Study of conduction heat transfer in semi-elliptic cross sections using analytical and bivariate Chebyshev pseudospectral methods

• Published in: Journal of thermal analysis and calorimetry Vol. 149; no. 1; pp. 243 - 264
• Main Authors: Sarkar, U. K., Kundu, K.
• Format: Journal Article
• Language: English
• Published: Cham Springer International Publishing 2024; Springer Nature B.V
• Subjects: Analytical Chemistry; Bivariate analysis; Boundary conditions; Chebyshev approximation; Chemistry; Chemistry and Materials Science; Collocation methods; Conduction heating; Conductive heat transfer; Cross-sections; Cylindrical coordinates; Exact solutions; Heat; Heat flux; Inorganic Chemistry; Measurement Science and Instrumentation; Physical Chemistry; Polymer Sciences; Spectral methods; Temperature distribution; Wall temperature; Heat conduction; Bivariate Chebyshev pseudospectral method; Analytical solution; Semi-elliptic cross section; Elliptic-cylindrical coordinates
• ISSN: 1388-6150; 1588-2926
• DOI: 10.1007/s10973-023-12718-9

Exact analytical solutions have been obtained for conduction heat transfer in a long rod or duct, having cross section of a semi-ellipse, using the “elliptic-cylindrical coordinate system”. Results are presented for two possible cross-sectional configurations of the rod: in one case, the cross section is bounded by a semi-ellipse with the straight edge aligned with the major axis, whereas, in other case, it is bounded by a semi-ellipse with the straight edge coincident with the minor axis.
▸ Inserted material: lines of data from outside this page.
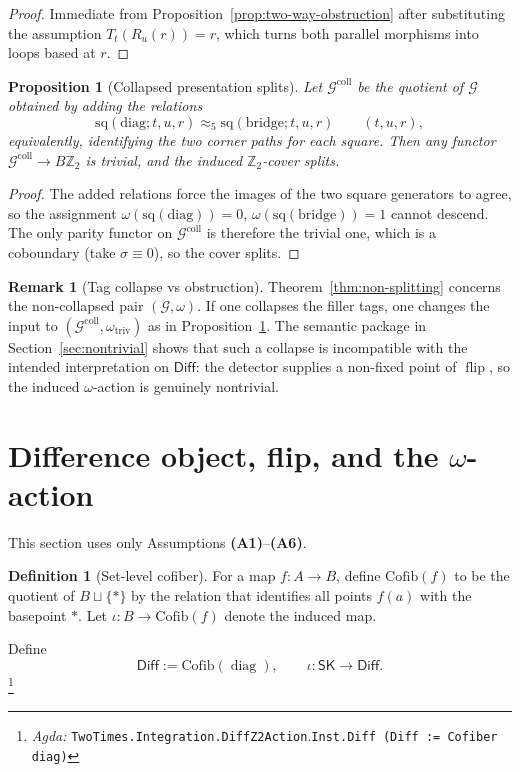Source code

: \documentclass{article}
\newcommand{\SK}{\mathsf{SK}}
\newcommand{\Diff}{\mathsf{Diff}}
\newcommand{\diag}{\operatorname{diag}}
\newcommand{\flip}{\operatorname{flip}}
\newcommand{\Ztwo}{\mathbb{Z}_2}
\newcommand{\Agda}[1]{\texttt{#1}}
\newcommand{\AgdaRef}[2]{\emph{Agda: }\Agda{#1}.\Agda{#2}}
\newcommand{\AgdaNote}[2]{\footnote{\AgdaRef{#1}{#2}}}
\theoremstyle{definition}
\newtheorem{definition}{Definition}[section]
\newtheorem{remark}{Remark}[section]
\theoremstyle{plain}
\newtheorem{proposition}{Proposition}[section]
\begin{document}
\begin{proof}
Immediate from Proposition~\ref{prop:two-way-obstruction} after substituting the
assumption $T_t(R_u(r))=r$, which turns both parallel morphisms into loops based at $r$.
\end{proof}

\begin{proposition}[Collapsed presentation splits]
\label{prop:collapsed-splits}
Let $\mathcal G^{\mathrm{coll}}$ be the quotient of $\mathcal G$ obtained by adding the relations
\[
\mathrm{sq}(\mathrm{diag};t,u,r)\approx_5 \mathrm{sq}(\mathrm{bridge};t,u,r)\qquad (t,u,r),
\]
equivalently, identifying the two corner paths for each square. Then any functor
$\mathcal G^{\mathrm{coll}}\to B\Ztwo$ is trivial, and the induced $\Ztwo$-cover splits.
\end{proposition}

\begin{proof}
The added relations force the images of the two square generators to agree, so the
assignment $\omega(\mathrm{sq}(\mathrm{diag}))=0$, $\omega(\mathrm{sq}(\mathrm{bridge}))=1$
cannot descend. The only parity functor on $\mathcal G^{\mathrm{coll}}$ is therefore the
trivial one, which is a coboundary (take $\sigma\equiv 0$), so the cover splits.
\end{proof}

\begin{remark}[Tag collapse vs obstruction]
\label{rem:limited-scope-theorem-translation-006}
Theorem~\ref{thm:non-splitting} concerns the non-collapsed pair $(\mathcal G,\omega)$.
If one collapses the filler tags, one changes the input to $(\mathcal G^{\mathrm{coll}},
\omega_{\mathrm{triv}})$ as in Proposition~\ref{prop:collapsed-splits}. The semantic
package in Section~\ref{sec:nontrivial} shows that such a collapse is incompatible with
the intended interpretation on $\Diff$: the detector supplies a non-fixed point of $\flip$,
so the induced $\omega$-action is genuinely nontrivial.
\end{remark}

\section{Difference object, flip, and the $\omega$-action}
\label{sec:diff}
This section uses only Assumptions \textbf{(A1)}--\textbf{(A6)}.

\begin{definition}[Set-level cofiber]
\label{def:limited-scope-theorem-translation-006}
For a map $f:A\to B$, define $\mathrm{Cofib}(f)$ to be the quotient of
$B\sqcup\{\ast\}$ by the relation that identifies all points $f(a)$ with the basepoint
$\ast$. Let $\iota:B\to\mathrm{Cofib}(f)$ denote the induced map.

Define
\[\Diff:=\mathrm{Cofib}(\diag),\qquad \iota:\SK\to\Diff.\]
\AgdaNote{TwoTimes.Integration.DiffZ2Action}{Inst.Diff (Diff := Cofiber diag)}
\end{definition}
\end{document}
Expressions of temperature distribution, heat flux and heat line are determined for constant wall temperature as well as constant heat flux boundary conditions. The analytical results are illustrated graphically to highlight the salient physics associated with the problem. Apart from the analytical results, the “bivariate Chebyshev collocation spectral method” has been used to determine the numerical solution of the problem of heat conduction in the semi-elliptical geometries; numerical results are found to be consistent with the analytical expressions. The study opens up avenues for obtaining exponentially accurate numerical solution of energy equation in complex elliptic geometries using Chebyshev spectral method.